[Data extracted from a collection]
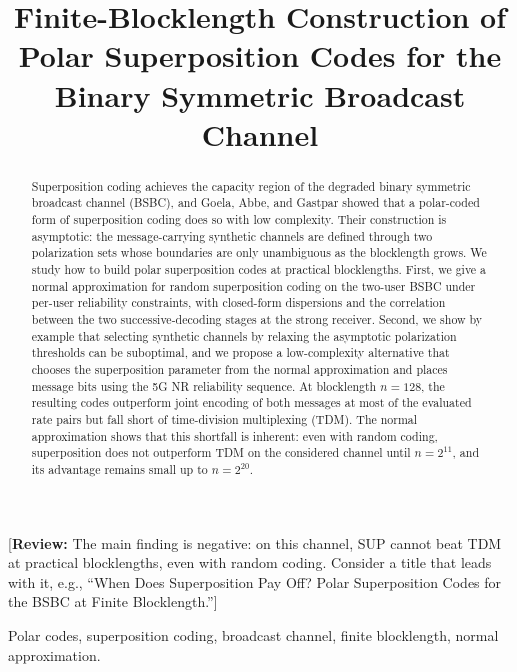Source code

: \documentclass[conference]{IEEEtran}
\newcommand{\reviewnote}[1]{{\color{red}\footnotesize[\textbf{Review:} #1]}}
\begin{document}
\title{Finite-Blocklength Construction of Polar Superposition Codes for the Binary Symmetric Broadcast Channel}

\author{
}

\maketitle

\begin{abstract}
Superposition coding achieves the capacity region of the degraded binary symmetric broadcast channel (BSBC), and Goela, Abbe, and Gastpar showed that a polar-coded form of superposition coding does so with low complexity. Their construction is asymptotic: the message-carrying synthetic channels are defined through two polarization sets whose boundaries are only unambiguous as the blocklength grows. We study how to build polar superposition codes at practical blocklengths. First, we give a normal approximation for random superposition coding on the two-user BSBC under per-user reliability constraints, with closed-form dispersions and the correlation between the two successive-decoding stages at the strong receiver. Second, we show by example that selecting synthetic channels by relaxing the asymptotic polarization thresholds can be suboptimal, and we propose a low-complexity alternative that chooses the superposition parameter from the normal approximation and places message bits using the 5G NR reliability sequence. At blocklength $n=128$, the resulting codes outperform joint encoding of both messages at most of the evaluated rate pairs but fall short of time-division multiplexing (TDM). The normal approximation shows that this shortfall is inherent: even with random coding, superposition does not outperform TDM on the considered channel until $n=2^{11}$, and its advantage remains small up to $n=2^{20}$.
\end{abstract}
\reviewnote{The main finding is negative: on this channel, SUP cannot beat TDM at practical blocklengths, even with random coding. Consider a title that leads with it, e.g., ``When Does Superposition Pay Off? Polar Superposition Codes for the BSBC at Finite Blocklength.''}


\begin{IEEEkeywords}
Polar codes, superposition coding, broadcast channel, finite blocklength, normal approximation.
\end{IEEEkeywords}
\end{document}

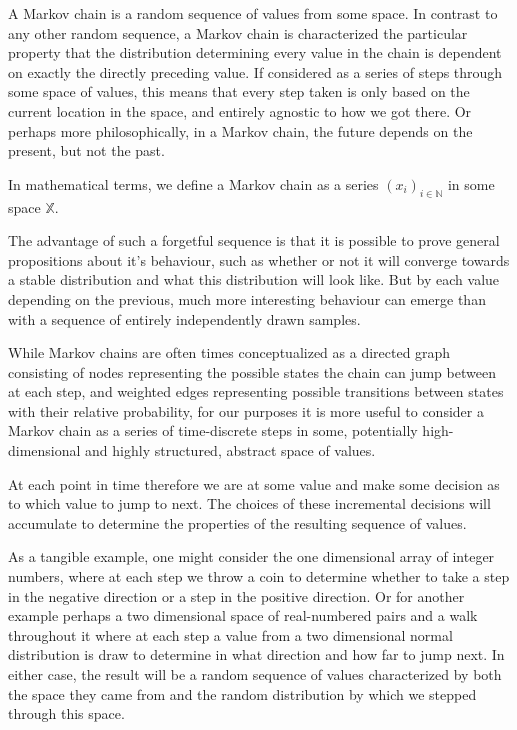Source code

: A Markov chain is a random sequence of values from some space. In contrast to any other random sequence, a Markov chain is characterized the particular property that the distribution determining every value in the chain is dependent on exactly the directly preceding value. If considered as a series of steps through some space of values, this means that every step taken is only based on the current location in the space, and entirely agnostic to how we got there. Or perhaps more philosophically, in a Markov chain, the future depends on the present, but not the past.

In mathematical terms, we define a Markov chain as a series $(x_i)_{i \in \mathbb{N}}$ in some space $\mathbb{X}$. 

The advantage of such a forgetful sequence is that it is possible to prove general propositions about it's behaviour, such as whether or not it will converge towards a stable distribution and what this distribution will look like. But by each value depending on the previous, much more interesting behaviour can emerge than with a sequence of entirely independently drawn samples.

While Markov chains are often times conceptualized as a directed graph consisting of nodes representing the possible states the chain can jump between at each step, and weighted edges representing possible transitions between states with their relative probability, for our purposes it is more useful to consider a Markov chain as a series of time-discrete steps in some, potentially high-dimensional and highly structured, abstract space of values.

At each point in time therefore we are at some value and make some decision as to which value to jump to next. The choices of these incremental decisions will accumulate to determine the properties of the resulting sequence of values.

As a tangible example, one might consider the one dimensional array of integer numbers, where at each step we throw a coin to determine whether to take a step in the negative direction or a step in the positive direction. Or for another example perhaps a two dimensional space of real-numbered pairs and a walk throughout it where at each step a value from a two dimensional normal distribution is draw to determine in what direction and how far to jump next. In either case, the result will be a random sequence of values characterized by both the space they came from and the random distribution by which we stepped through this space.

### Work to be completed
Which lines of the records above hold the word "what"? Copy each one out.

### Output for this exercise
The advantage of such a forgetful sequence is that it is possible to prove general propositions about it's behaviour, such as whether or not it will converge towards a stable distribution and what this distribution will look like. But by each value depending on the previous, much more interesting behaviour can emerge than with a sequence of entirely independently drawn samples.
As a tangible example, one might consider the one dimensional array of integer numbers, where at each step we throw a coin to determine whether to take a step in the negative direction or a step in the positive direction. Or for another example perhaps a two dimensional space of real-numbered pairs and a walk throughout it where at each step a value from a two dimensional normal distribution is draw to determine in what direction and how far to jump next. In either case, the result will be a random sequence of values characterized by both the space they came from and the random distribution by which we stepped through this space.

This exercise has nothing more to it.